A Cure for Wellness is a soundtrack album with original music by Benjamin Wallfisch for Gore Verbinski's film of the same name. It was released by Milan Records on February 17, 2017. Wallfisch collaborated with Verbinski to create thematic melodies in a varied score featuring orchestral ensembles, choruses, and electronics. The orchestra and choirs recorded the music at Abbey Roads Studios in London. The last track on the album is a stripped down version of a Ramones song "I Wanna be Sedated" which is performed by Mirel Wagner.

Production 
In an interview conducted by Daniel Schweiger of Film Music Magazine, Wallfisch discusses his thoughts on the film and on collaborating with Verbinski. He describes it as "the most extraordinary, visceral, uncompromising, and beautiful movies" he has worked on to date. He further mentions the film being a unique experience in terms of narrative and the central theme, and that it was an "incredible and inspiring journey" that he went on with Verbinski. Production of the score was a yearlong process. It started with a waltz featured in film for the characters to dance to on set. Following that, Wallfisch continued into Verbinski's cutting rooms where they spent 6–7 months on creating the melodic score together. Ideas were shared among all of film's crew members as they worked together closely.

Release 
Milan Records released the original soundtrack album worldwide on CD, digital, and 180gram pearlescent white vinyl. A download card for the digital version of the soundtrack is included with the vinyl packaging.
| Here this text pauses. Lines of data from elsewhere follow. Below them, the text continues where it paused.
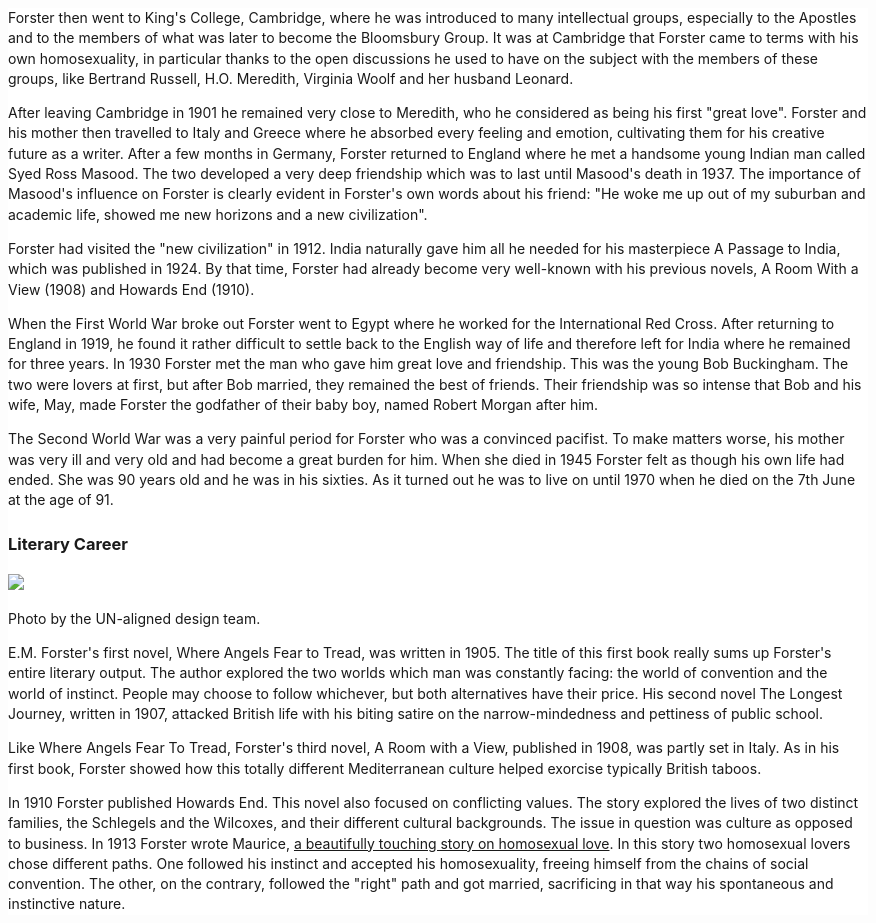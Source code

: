 Forster then went to King's College, Cambridge, where he was introduced to many intellectual groups, especially to the Apostles and to the members of what was later to become the Bloomsbury Group. It was at Cambridge that Forster came to terms with his own homosexuality, in particular thanks to the open discussions he used to have on the subject with the members of these groups, like Bertrand Russell, H.O. Meredith, Virginia Woolf and her husband Leonard.

After leaving Cambridge in 1901 he remained very close to Meredith, who he considered as being his first "great love". Forster and his mother then travelled to Italy and Greece where he absorbed every feeling and emotion, cultivating them for his creative future as a writer. After a few months in Germany, Forster returned to England where he met a handsome young Indian man called Syed Ross Masood. The two developed a very deep friendship which was to last until Masood's death in 1937. The importance of Masood's influence on Forster is clearly evident in Forster's own words about his friend: "He woke me up out of my suburban and academic life, showed me new horizons and a new civilization".

Forster had visited the "new civilization" in 1912. India naturally gave him all he needed for his masterpiece A Passage to India, which was published in 1924. By that time, Forster had already become very well-known with his previous novels, A Room With a View (1908) and Howards End (1910).

When the First World War broke out Forster went to Egypt where he worked for the International Red Cross. After returning to England in 1919, he found it rather difficult to settle back to the English way of life and therefore left for India where he remained for three years. In 1930 Forster met the man who gave him great love and friendship. This was the young Bob Buckingham. The two were lovers at first, but after Bob married, they remained the best of friends. Their friendship was so intense that Bob and his wife, May, made Forster the godfather of their baby boy, named Robert Morgan after him.

The Second World War was a very painful period for Forster who was a convinced pacifist. To make matters worse, his mother was very ill and very old and had become a great burden for him. When she died in 1945 Forster felt as though his own life had ended. She was 90 years old and he was in his sixties. As it turned out he was to live on until 1970 when he died on the 7th June at the age of 91.

### **Literary Career**

![](/images/E.-M.-Forster-works-2-839x1024.jpg)

Photo by the UN-aligned design team.


E.M. Forster's first novel, Where Angels Fear to Tread, was written in 1905. The title of this first book really sums up Forster's entire literary output. The author explored the two worlds which man was constantly facing: the world of convention and the world of instinct. People may choose to follow whichever, but both alternatives have their price. His second novel The Longest Journey, written in 1907, attacked British life with his biting satire on the narrow-mindedness and pettiness of public school.

Like Where Angels Fear To Tread, Forster's third novel, A Room with a View, published in 1908, was partly set in Italy. As in his first book, Forster showed how this totally different Mediterranean culture helped exorcise typically British taboos.

In 1910 Forster published Howards End. This novel also focused on conflicting values. The story explored the lives of two distinct families, the Schlegels and the Wilcoxes, and their different cultural backgrounds. The issue in question was culture as opposed to business. In 1913 Forster wrote Maurice, [a beautifully touching story on homosexual love](https://un-aligned.org/culture/maurice-and-sexual-awakening/). In this story two homosexual lovers chose different paths. One followed his instinct and accepted his homosexuality, freeing himself from the chains of social convention. The other, on the contrary, followed the "right" path and got married, sacrificing in that way his spontaneous and instinctive nature.
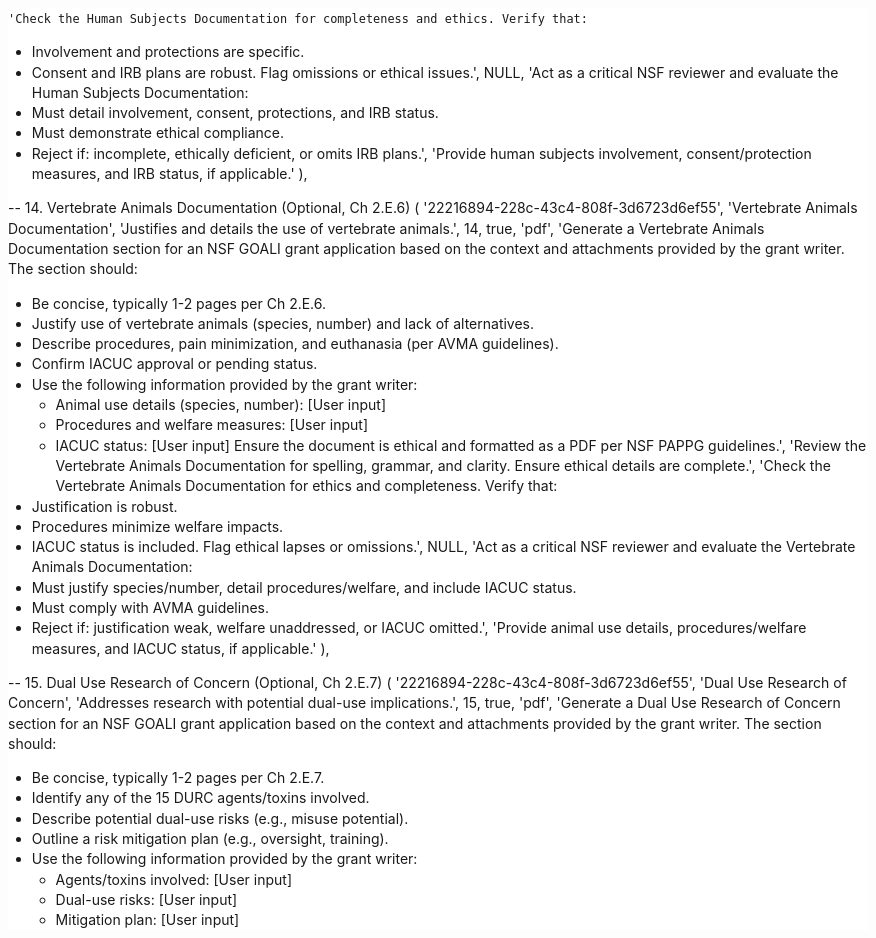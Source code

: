     'Check the Human Subjects Documentation for completeness and ethics. Verify that:
- Involvement and protections are specific.
- Consent and IRB plans are robust.
Flag omissions or ethical issues.',
    NULL,
    'Act as a critical NSF reviewer and evaluate the Human Subjects Documentation:
- Must detail involvement, consent, protections, and IRB status.
- Must demonstrate ethical compliance.
- Reject if: incomplete, ethically deficient, or omits IRB plans.',
    'Provide human subjects involvement, consent/protection measures, and IRB status, if applicable.'
),

-- 14. Vertebrate Animals Documentation (Optional, Ch 2.E.6)
(
    '22216894-228c-43c4-808f-3d6723d6ef55',
    'Vertebrate Animals Documentation',
    'Justifies and details the use of vertebrate animals.',
    14,
    true,
    'pdf',
    'Generate a Vertebrate Animals Documentation section for an NSF GOALI grant application based on the context and attachments provided by the grant writer. The section should:
- Be concise, typically 1-2 pages per Ch 2.E.6.
- Justify use of vertebrate animals (species, number) and lack of alternatives.
- Describe procedures, pain minimization, and euthanasia (per AVMA guidelines).
- Confirm IACUC approval or pending status.
- Use the following information provided by the grant writer:
  - Animal use details (species, number): [User input]
  - Procedures and welfare measures: [User input]
  - IACUC status: [User input]
Ensure the document is ethical and formatted as a PDF per NSF PAPPG guidelines.',
    'Review the Vertebrate Animals Documentation for spelling, grammar, and clarity. Ensure ethical details are complete.',
    'Check the Vertebrate Animals Documentation for ethics and completeness. Verify that:
- Justification is robust.
- Procedures minimize welfare impacts.
- IACUC status is included.
Flag ethical lapses or omissions.',
    NULL,
    'Act as a critical NSF reviewer and evaluate the Vertebrate Animals Documentation:
- Must justify species/number, detail procedures/welfare, and include IACUC status.
- Must comply with AVMA guidelines.
- Reject if: justification weak, welfare unaddressed, or IACUC omitted.',
    'Provide animal use details, procedures/welfare measures, and IACUC status, if applicable.'
),

-- 15. Dual Use Research of Concern (Optional, Ch 2.E.7)
(
    '22216894-228c-43c4-808f-3d6723d6ef55',
    'Dual Use Research of Concern',
    'Addresses research with potential dual-use implications.',
    15,
    true,
    'pdf',
    'Generate a Dual Use Research of Concern section for an NSF GOALI grant application based on the context and attachments provided by the grant writer. The section should:
- Be concise, typically 1-2 pages per Ch 2.E.7.
- Identify any of the 15 DURC agents/toxins involved.
- Describe potential dual-use risks (e.g., misuse potential).
- Outline a risk mitigation plan (e.g., oversight, training).
- Use the following information provided by the grant writer:
  - Agents/toxins involved: [User input]
  - Dual-use risks: [User input]
  - Mitigation plan: [User input]
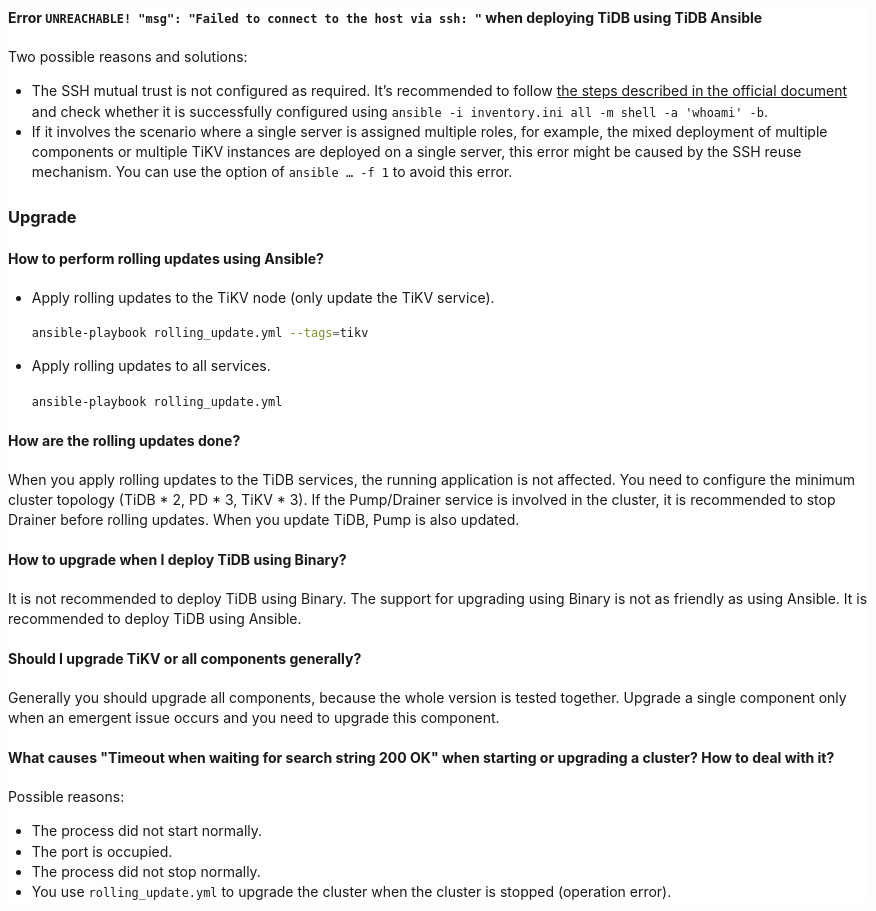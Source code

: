 #### Error `UNREACHABLE! "msg": "Failed to connect to the host via ssh: "` when deploying TiDB using TiDB Ansible

Two possible reasons and solutions:

- The SSH mutual trust is not configured as required. It’s recommended to follow [the steps described in the official document](/v3.1/how-to/deploy/orchestrated/ansible.md#step-5-configure-the-ssh-mutual-trust-and-sudo-rules-on-the-control-machine) and check whether it is successfully configured using `ansible -i inventory.ini all -m shell -a 'whoami' -b`.
- If it involves the scenario where a single server is assigned multiple roles, for example, the mixed deployment of multiple components or multiple TiKV instances are deployed on a single server, this error might be caused by the SSH reuse mechanism. You can use the option of `ansible … -f 1` to avoid this error.

### Upgrade

#### How to perform rolling updates using Ansible?

- Apply rolling updates to the TiKV node (only update the TiKV service).

    ```bash
    ansible-playbook rolling_update.yml --tags=tikv
    ```

- Apply rolling updates to all services.

    ```bash
    ansible-playbook rolling_update.yml
    ```

#### How are the rolling updates done?

When you apply rolling updates to the TiDB services, the running application is not affected. You need to configure the minimum cluster topology (TiDB \* 2, PD \* 3, TiKV \* 3). If the Pump/Drainer service is involved in the cluster, it is recommended to stop Drainer before rolling updates. When you update TiDB, Pump is also updated.

#### How to upgrade when I deploy TiDB using Binary?

It is not recommended to deploy TiDB using Binary. The support for upgrading using Binary is not as friendly as using Ansible. It is recommended to deploy TiDB using Ansible.

#### Should I upgrade TiKV or all components generally?

Generally you should upgrade all components, because the whole version is tested together. Upgrade a single component only when an emergent issue occurs and you need to upgrade this component.

#### What causes "Timeout when waiting for search string 200 OK" when starting or upgrading a cluster? How to deal with it?

Possible reasons:

- The process did not start normally.
- The port is occupied.
- The process did not stop normally.
- You use `rolling_update.yml` to upgrade the cluster when the cluster is stopped (operation error).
The album was available for pre-order on iTunes which provided the immediate download of two tracks including "I Wanna Be Sedated" and "Bicycle". Both of the tracks premiered on BrooklynVegan.

Reception 
Jonathan Broxton from Movie Music UK gave a favorable review describing it as, "quite a superb score on all fronts." He continues to describe it as an enjoyable listen for fans of horror/thriller scores that join with the onscreen creepy scenes of the film.

Patrick Phillips of CutPrintFilm describes Wallfisch's score as music that, "shifts and turns and soars with near operatic grace.